## [EXERCISE DETAILS]
All that is needed is a count of the lines in this data that contain the word "find".

-- DATA FOR PROCESSING follows --

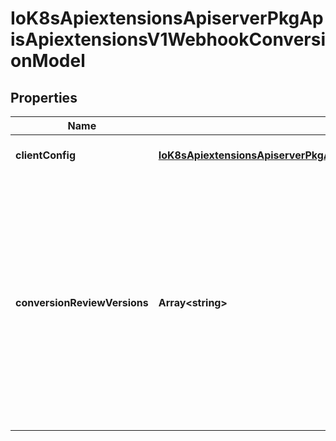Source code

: # IoK8sApiextensionsApiserverPkgApisApiextensionsV1WebhookConversionModel

## Properties

Name | Type | Description | Notes
------------ | ------------- | ------------- | -------------
**clientConfig** | [**IoK8sApiextensionsApiserverPkgApisApiextensionsV1WebhookClientConfig**](IoK8sApiextensionsApiserverPkgApisApiextensionsV1WebhookClientConfig.md) |  | [optional] [default to undefined]
**conversionReviewVersions** | **Array&lt;string&gt;** | conversionReviewVersions is an ordered list of preferred &#x60;ConversionReview&#x60; versions the Webhook expects. The API server will use the first version in the list which it supports. If none of the versions specified in this list are supported by API server, conversion will fail for the custom resource. If a persisted Webhook configuration specifies allowed versions and does not include any versions known to the API Server, calls to the webhook will fail. | [default to undefined]


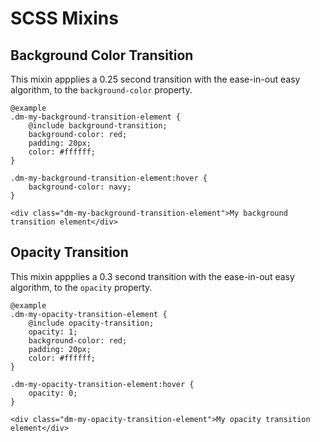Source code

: # SCSS Mixins

## Background Color Transition

This mixin appplies a 0.25 second transition with the ease-in-out easy algorithm, to the `background-color` property.

    @example
    .dm-my-background-transition-element {
        @include background-transition;
        background-color: red;
        padding: 20px;
        color: #ffffff;
    }
    
    .dm-my-background-transition-element:hover {
        background-color: navy;
    }
    
    <div class="dm-my-background-transition-element">My background transition element</div>
    
## Opacity Transition

This mixin appplies a 0.3 second transition with the ease-in-out easy algorithm, to the `opacity` property.

    @example
    .dm-my-opacity-transition-element {
        @include opacity-transition;
        opacity: 1;
        background-color: red;
        padding: 20px;
        color: #ffffff;
    }
    
    .dm-my-opacity-transition-element:hover {
        opacity: 0;
    }
    
    <div class="dm-my-opacity-transition-element">My opacity transition element</div>
    
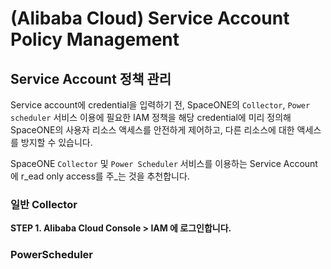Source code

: # \(Alibaba Cloud\) Service Account Policy Management

## Service Account 정책 관리

Service account에 credential을 입력하기 전, SpaceONE의 `Collector`, `Power scheduler` 서비스 이용에 필요한 IAM 정책을 해당 credential에 미리 정의해 SpaceONE의 사용자 리소스 액세스를 안전하게 제어하고, 다른 리소스에 대한 액세스를 방지할 수 있습니다.  

SpaceONE `Collector` 및 `Power Scheduler` 서비스를 이용하는  Service Account에 r_ead only access를 주_는 것을 추천합니다. 

### 일반 Collector

**STEP 1. Alibaba Cloud Console &gt; IAM 에 로그인합니다.**



### PowerScheduler

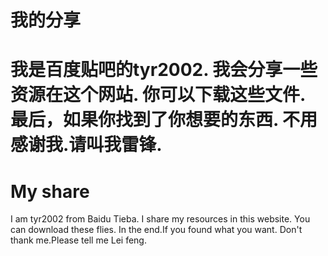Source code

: # 我的分享
我是百度贴吧的tyr2002.
我会分享一些资源在这个网站.
你可以下载这些文件.
最后，如果你找到了你想要的东西.
不用感谢我.请叫我雷锋.
==========================================
# My share
I am tyr2002 from Baidu Tieba.
I share my resources in this website.
You can download these flies.
In the end.If you found what you want.
Don't thank me.Please tell me Lei feng.
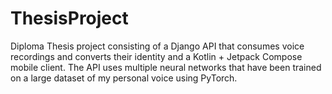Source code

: # ThesisProject
 
Diploma Thesis project consisting of a Django API that consumes voice recordings and converts their identity and a Kotlin + Jetpack Compose mobile client. The API uses multiple neural networks that have been trained on a large dataset of my personal voice using PyTorch.
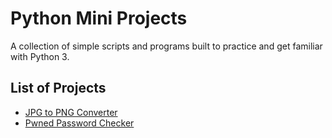 # Python Mini Projects
A collection of simple scripts and programs built to practice and get familiar with Python 3.

## List of Projects
- [JPG to PNG Converter](JPGtoPNGconverter)
- [Pwned Password Checker](passwordchecker)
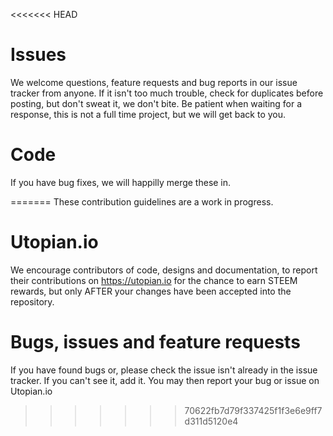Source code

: <<<<<<< HEAD
# Issues
We welcome questions, feature requests and bug reports in our issue tracker from anyone. 
If it isn't too much trouble, check for duplicates before posting, but don't sweat it, we don't bite.
Be patient when waiting for a response, this is not a full time project, but we will get back to you.

# Code
If you have bug fixes, we will happilly merge these in.

=======
These contribution guidelines are a work in progress.

# Utopian.io
We encourage contributors of code, designs and documentation, 
to report their contributions on https://utopian.io for the 
chance to earn STEEM rewards, but only AFTER your changes have
been accepted into the repository.

# Bugs, issues and feature requests
If you have found bugs or, please check the issue isn't already
in the issue tracker. If you can't see it, add it. You may then
report your bug or issue on Utopian.io
>>>>>>> 70622fb7d79f337425f1f3e6e9ff7d311d5120e4
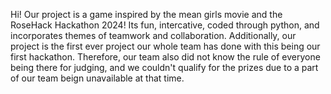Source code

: Hi! Our project is a game inspired by the mean girls movie and the RoseHack Hackathon 2024! Its fun, intercative, coded through python, and incorporates themes of teamwork and collaboration. 
Additionally, our project is the first ever project our whole team has done with this being our first hackathon. Therefore, our team also did not know the rule of everyone being there for judging, and we couldn't qualify for the prizes due to a part of our team beign unavailable at that time. 
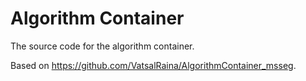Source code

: # Algorithm Container

The source code for the algorithm container.

Based on https://github.com/VatsalRaina/AlgorithmContainer_msseg.

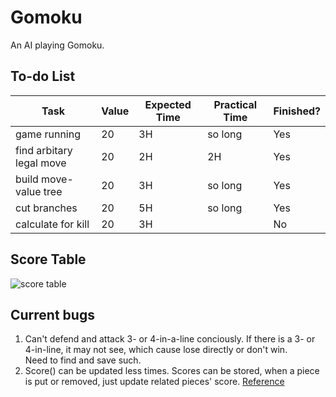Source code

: # Gomoku

An AI playing Gomoku.

## To-do List

Task|Value|Expected Time|Practical Time|Finished?|
----|-----|-------------|--------------|---------|
game running|20|3H|so long|Yes|
find arbitary legal move|20|2H|2H|Yes|
build move-value tree|20|3H|so long|Yes|
cut branches|20|5H|so long|Yes
calculate for kill|20|3H||No|

## Score Table  

![score table](\score_table.jpg)

## Current bugs

1. Can't defend and attack 3- or 4-in-a-line conciously. If there is a 3- or 4-in-line, it may not see, which cause lose directly or don't win.   
  Need to find and save such.
2. Score() can be updated less times. Scores can be stored, when a piece is put or removed, just update related pieces' score. [Reference](https://github.com/lihongxun945/myblog/issues/19)
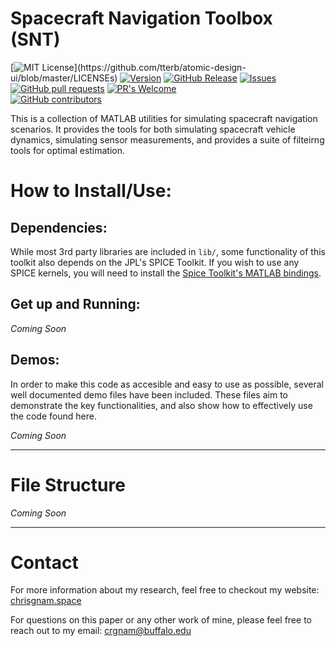 # Spacecraft Navigation Toolbox (SNT)

[![MIT License](https://img.shields.io/apm/l/atomic-design-ui.svg?)](https://github.com/tterb/atomic-design-ui/blob/master/LICENSEs)
[![Version](https://badge.fury.io/gh/tterb%2FHyde.svg)](https://badge.fury.io/gh/tterb%2FHyde)
[![GitHub Release](https://img.shields.io/github/release/tterb/PlayMusic.svg?style=flat)]() 
[![Issues](https://img.shields.io/github/issues-raw/tterb/PlayMusic.svg?maxAge=25000)](https://github.com/tterb/Hyde/issues)  
[![GitHub pull requests](https://img.shields.io/github/issues-pr/cdnjs/cdnjs.svg?style=flat)]()
[![PR's Welcome](https://img.shields.io/badge/PRs-welcome-brightgreen.svg?style=flat)](http://makeapullrequest.com)  
[![GitHub contributors](https://img.shields.io/github/contributors/cdnjs/cdnjs.svg?style=flat)]()  

This is a collection of MATLAB utilities for simulating spacecraft navigation scenarios.  It provides the tools for both simulating spacecraft vehicle dynamics, simulating sensor measurements, and provides a suite of filteirng tools for optimal estimation.

# How to Install/Use:
## Dependencies:
While most 3rd party libraries are included in `lib/`, some functionality of this toolkit also depends on the JPL's SPICE Toolkit.  If you wish to use any SPICE kernels, you will need to install the [Spice Toolkit's MATLAB bindings](https://naif.jpl.nasa.gov/naif/toolkit_MATLAB.html).

## Get up and Running:
*Coming Soon*

## Demos:
In order to make this code as accesible and easy to use as possible, several well documented demo files have been included.  These files aim to demonstrate the key functionalities, and also show how to effectively use the code found here.

*Coming Soon*

***
# File Structure
*Coming Soon*

***
# Contact
For more information about my research, feel free to checkout my website: [chrisgnam.space](https://www.chrisgnam.space)

For questions on this paper or any other work of mine, please feel free to reach out to my email: [crgnam@buffalo.edu](mailto:crgnam@buffalo.edu)
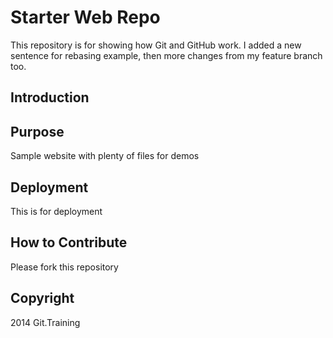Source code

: # Starter Web Repo

This repository is for showing how Git and GitHub work. I added a new sentence for rebasing example, then more changes from my feature branch too.

## Introduction

## Purpose

Sample website with plenty of files for demos

## Deployment

This is for deployment

## How to Contribute

Please fork this repository

## Copyright

2014 Git.Training
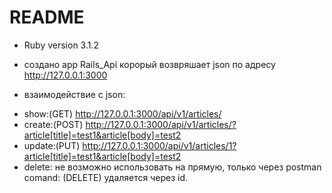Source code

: # README

* Ruby version 3.1.2

* создано app Rails_Api корорый возвряшает json по адресу http://127.0.0.1:3000
* взаимодействие с json:
- show:(GET) http://127.0.0.1:3000/api/v1/articles/
- create:(POST) http://127.0.0.1:3000/api/v1/articles/?article[title]=test1&article[body]=test2
- update:(PUT) http://127.0.0.1:3000/api/v1/articles/1?article[title]=test1&article[body]=test2
- delete: не возможно использовать на прямую, только через postman comand: (DELETE) удаляется через id.



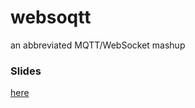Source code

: # websoqtt
an abbreviated MQTT/WebSocket mashup

### Slides
[here](https://docs.google.com/presentation/d/1S7aitngWTJDw9Tyf2MSbxCstFAMV737y7ayoIYFnohM/edit?usp=sharing)

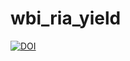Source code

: # wbi_ria_yield

[![DOI](https://zenodo.org/badge/430531073.svg)](https://zenodo.org/badge/latestdoi/430531073)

-- DATA FOR PROCESSING concluded --

## [TASK RESPONSE]
2